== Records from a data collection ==
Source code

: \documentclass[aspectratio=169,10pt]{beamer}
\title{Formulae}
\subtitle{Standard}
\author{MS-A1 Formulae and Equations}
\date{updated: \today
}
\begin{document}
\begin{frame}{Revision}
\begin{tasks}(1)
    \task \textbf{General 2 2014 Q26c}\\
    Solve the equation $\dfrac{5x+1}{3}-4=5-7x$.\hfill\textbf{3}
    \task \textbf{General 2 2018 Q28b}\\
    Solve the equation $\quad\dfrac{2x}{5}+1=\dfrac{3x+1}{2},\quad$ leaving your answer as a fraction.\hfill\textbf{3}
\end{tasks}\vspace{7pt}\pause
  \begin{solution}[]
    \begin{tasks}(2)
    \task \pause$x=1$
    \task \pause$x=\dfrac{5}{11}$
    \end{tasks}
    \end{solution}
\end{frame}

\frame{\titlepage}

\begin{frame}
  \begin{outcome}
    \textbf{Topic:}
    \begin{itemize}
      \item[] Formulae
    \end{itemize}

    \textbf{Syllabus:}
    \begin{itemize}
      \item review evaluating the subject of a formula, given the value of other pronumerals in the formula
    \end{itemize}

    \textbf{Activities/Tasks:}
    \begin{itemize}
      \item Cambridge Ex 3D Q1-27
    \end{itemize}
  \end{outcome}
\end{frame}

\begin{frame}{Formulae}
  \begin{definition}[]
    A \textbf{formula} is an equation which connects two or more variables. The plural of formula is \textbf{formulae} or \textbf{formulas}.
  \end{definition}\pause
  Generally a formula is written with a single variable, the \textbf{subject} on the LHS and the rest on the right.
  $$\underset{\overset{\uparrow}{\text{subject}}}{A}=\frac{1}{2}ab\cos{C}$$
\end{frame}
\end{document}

== THE PROBLEM ==
Return every line of the records in which the word "begin" is found.

== YOUR SOLUTION ==
\begin{document}
\begin{frame}{Revision}
\begin{tasks}(1)
  \begin{solution}[]
    \begin{tasks}(2)
\begin{frame}
  \begin{outcome}
    \begin{itemize}
    \begin{itemize}
    \begin{itemize}
\begin{frame}{Formulae}
  \begin{definition}[]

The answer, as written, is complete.